Closed OBVIOUSDAWN closed 2 years ago

OBVIOUSDAWN commented 2 years ago

Thank you for your work on BatchFormer. I have read and been inspired by the BatchFormerv2 paper. As a beginner, I am not sure if the dual stream training model is equivalent to two identical networks to interact transforblock or just one network but training with BatchFormerv2 and without in turn at each step, and finally freezing the module at validation. If the latter is implemented the backpropagation problem will be easy to solve. Also I would like to know when the code for BatchFormerv2 will be released. Thank you very much. Looking forward to your reply!
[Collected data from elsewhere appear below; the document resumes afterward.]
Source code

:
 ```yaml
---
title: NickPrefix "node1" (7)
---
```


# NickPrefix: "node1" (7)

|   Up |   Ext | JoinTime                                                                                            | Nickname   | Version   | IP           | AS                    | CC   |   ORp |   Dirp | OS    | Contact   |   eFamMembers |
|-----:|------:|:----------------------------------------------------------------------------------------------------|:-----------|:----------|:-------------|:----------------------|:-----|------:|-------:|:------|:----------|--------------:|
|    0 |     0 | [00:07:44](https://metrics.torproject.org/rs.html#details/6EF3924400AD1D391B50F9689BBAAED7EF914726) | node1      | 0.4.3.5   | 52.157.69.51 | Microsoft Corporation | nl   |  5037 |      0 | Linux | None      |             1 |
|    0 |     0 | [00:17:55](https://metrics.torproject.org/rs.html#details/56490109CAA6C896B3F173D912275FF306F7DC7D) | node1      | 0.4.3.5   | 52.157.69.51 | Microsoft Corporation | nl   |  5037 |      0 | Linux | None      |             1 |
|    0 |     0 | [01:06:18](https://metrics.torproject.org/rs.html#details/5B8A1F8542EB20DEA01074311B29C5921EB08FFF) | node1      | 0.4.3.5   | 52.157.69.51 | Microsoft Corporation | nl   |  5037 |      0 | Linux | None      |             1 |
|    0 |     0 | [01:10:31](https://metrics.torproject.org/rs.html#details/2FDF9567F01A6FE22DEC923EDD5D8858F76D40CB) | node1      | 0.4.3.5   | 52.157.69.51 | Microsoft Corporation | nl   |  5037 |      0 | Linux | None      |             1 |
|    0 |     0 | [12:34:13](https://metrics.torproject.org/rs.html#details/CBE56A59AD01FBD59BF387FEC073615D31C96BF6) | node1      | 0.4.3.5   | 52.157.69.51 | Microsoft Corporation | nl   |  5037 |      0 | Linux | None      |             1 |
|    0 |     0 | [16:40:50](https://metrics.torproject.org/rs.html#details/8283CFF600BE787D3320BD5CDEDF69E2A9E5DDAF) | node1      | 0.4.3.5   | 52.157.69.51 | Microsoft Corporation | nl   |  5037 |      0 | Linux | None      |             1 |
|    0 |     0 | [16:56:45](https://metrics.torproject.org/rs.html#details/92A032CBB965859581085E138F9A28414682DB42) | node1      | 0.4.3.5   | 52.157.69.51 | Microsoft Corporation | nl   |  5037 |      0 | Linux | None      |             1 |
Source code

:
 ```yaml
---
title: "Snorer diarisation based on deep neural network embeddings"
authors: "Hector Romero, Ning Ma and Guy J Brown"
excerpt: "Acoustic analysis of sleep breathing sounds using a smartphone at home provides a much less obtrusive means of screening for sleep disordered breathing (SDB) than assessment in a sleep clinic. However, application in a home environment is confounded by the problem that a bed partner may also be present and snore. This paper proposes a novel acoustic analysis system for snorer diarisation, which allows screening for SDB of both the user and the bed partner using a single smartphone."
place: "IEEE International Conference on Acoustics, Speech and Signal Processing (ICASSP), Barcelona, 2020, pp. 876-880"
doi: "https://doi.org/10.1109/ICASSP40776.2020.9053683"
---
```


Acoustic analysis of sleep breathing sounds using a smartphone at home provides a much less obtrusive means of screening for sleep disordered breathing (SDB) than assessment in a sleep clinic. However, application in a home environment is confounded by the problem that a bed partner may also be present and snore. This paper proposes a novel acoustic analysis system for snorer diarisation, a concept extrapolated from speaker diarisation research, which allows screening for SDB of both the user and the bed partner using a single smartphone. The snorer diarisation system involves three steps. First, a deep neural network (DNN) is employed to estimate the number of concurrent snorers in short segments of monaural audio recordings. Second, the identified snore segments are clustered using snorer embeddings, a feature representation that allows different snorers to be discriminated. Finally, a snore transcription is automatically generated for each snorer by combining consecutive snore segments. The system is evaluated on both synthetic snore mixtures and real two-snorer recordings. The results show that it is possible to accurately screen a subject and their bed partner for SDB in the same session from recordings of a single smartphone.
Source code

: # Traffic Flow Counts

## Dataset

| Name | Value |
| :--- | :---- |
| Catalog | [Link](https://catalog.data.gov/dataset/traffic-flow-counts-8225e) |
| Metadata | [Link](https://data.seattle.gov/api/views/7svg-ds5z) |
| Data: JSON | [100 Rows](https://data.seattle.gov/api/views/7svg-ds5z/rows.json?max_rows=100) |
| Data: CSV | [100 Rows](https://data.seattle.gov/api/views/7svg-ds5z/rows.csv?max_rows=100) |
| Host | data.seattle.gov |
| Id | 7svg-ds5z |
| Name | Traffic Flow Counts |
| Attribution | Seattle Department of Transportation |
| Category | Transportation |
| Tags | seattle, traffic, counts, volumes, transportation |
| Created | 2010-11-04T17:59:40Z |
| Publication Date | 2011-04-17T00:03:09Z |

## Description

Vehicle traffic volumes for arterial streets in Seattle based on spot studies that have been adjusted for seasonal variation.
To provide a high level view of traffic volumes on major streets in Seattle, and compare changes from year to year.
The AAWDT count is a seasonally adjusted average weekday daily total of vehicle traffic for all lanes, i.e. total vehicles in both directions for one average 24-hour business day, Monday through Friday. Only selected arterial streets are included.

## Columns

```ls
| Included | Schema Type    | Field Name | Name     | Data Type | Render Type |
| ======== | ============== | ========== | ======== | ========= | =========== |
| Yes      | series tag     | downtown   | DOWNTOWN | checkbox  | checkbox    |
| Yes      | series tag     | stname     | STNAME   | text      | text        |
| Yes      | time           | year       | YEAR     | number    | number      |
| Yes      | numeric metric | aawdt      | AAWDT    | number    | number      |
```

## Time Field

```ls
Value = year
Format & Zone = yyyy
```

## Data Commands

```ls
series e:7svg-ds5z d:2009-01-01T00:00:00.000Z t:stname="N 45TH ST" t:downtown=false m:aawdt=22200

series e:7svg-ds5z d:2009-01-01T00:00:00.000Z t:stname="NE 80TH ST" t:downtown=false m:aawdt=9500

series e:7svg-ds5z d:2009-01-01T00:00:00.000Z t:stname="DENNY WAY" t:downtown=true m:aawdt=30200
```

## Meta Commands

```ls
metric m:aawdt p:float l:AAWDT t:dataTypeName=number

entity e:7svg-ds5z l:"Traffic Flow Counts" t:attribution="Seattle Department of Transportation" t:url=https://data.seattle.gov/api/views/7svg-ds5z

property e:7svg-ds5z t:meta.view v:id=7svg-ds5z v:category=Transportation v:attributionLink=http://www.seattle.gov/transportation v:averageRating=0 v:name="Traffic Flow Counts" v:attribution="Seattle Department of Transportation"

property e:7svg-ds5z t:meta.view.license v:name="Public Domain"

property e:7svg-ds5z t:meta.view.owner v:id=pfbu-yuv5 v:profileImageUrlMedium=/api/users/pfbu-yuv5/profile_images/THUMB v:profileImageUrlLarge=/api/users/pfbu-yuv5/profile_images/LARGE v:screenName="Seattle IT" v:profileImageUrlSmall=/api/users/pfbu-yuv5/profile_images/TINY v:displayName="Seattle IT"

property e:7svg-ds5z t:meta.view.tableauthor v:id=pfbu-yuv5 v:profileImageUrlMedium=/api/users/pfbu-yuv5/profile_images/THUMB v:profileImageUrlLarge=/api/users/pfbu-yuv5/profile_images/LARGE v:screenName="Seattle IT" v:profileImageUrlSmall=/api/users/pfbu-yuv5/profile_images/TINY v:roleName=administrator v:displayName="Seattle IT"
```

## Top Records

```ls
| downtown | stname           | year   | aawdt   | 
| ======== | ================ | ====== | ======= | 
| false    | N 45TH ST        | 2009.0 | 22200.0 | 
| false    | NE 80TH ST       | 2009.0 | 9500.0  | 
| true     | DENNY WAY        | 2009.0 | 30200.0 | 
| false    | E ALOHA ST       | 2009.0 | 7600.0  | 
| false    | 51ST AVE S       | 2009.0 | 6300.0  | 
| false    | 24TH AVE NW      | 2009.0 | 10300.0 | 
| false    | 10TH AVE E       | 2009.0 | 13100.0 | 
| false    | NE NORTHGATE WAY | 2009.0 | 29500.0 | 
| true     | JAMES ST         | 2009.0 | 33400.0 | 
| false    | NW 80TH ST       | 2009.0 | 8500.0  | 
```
zhihou7 commented 2 years ago

hi @OBVIOUSDAWN, Thanks for your interest. It is the latter one: it is just one network (two streams) but training with BatchFormerv2 and without in turn at each step. However, it is not freezing the module at validation but removes the BatchFormerV2 module at validation.

The implementation is very easy.

def batch_former_v2(x, encoder , is_training , is_first_layer):
  # x: input features with the shape (B, N, C).
  # encoder: TransformerEncoderLayer(C, nhead, C, 0.5, batch_first=False) if not is_training:
  return x orig_x = x
  if not is_fist_layer:
      orig_x , x = torch.split(x, len(x)//2)
  x = encoder(x)
  x = torch.cat([orig_x, x], dim=0) 

  return x

You should also expand the labels in the batch dimension as the following example shows,

y = torch.cat([y, y], dim=0)

In BatchFormer, $y$ is the one-hot/multi-hot label, while $y$ might be bounding boxes and categories in BatcmFormerV2. You can implement it according to the code in BatchFormer. In domain_generalization, you can find the modification as follow,

diff baseline.py <(curl https://raw.githubusercontent.com/thuml/Transfer-Learning-Library/master/examples/domain_generalization/image_classification/baseline.py)

Code will be released once the paper is accepted. If you are in a hurry for the code, you can email me and I will send you the code based on Deformable-DETR.

OBVIOUSDAWN commented 2 years ago

l have email and i would be appreciate for you reply.Thanks for your help.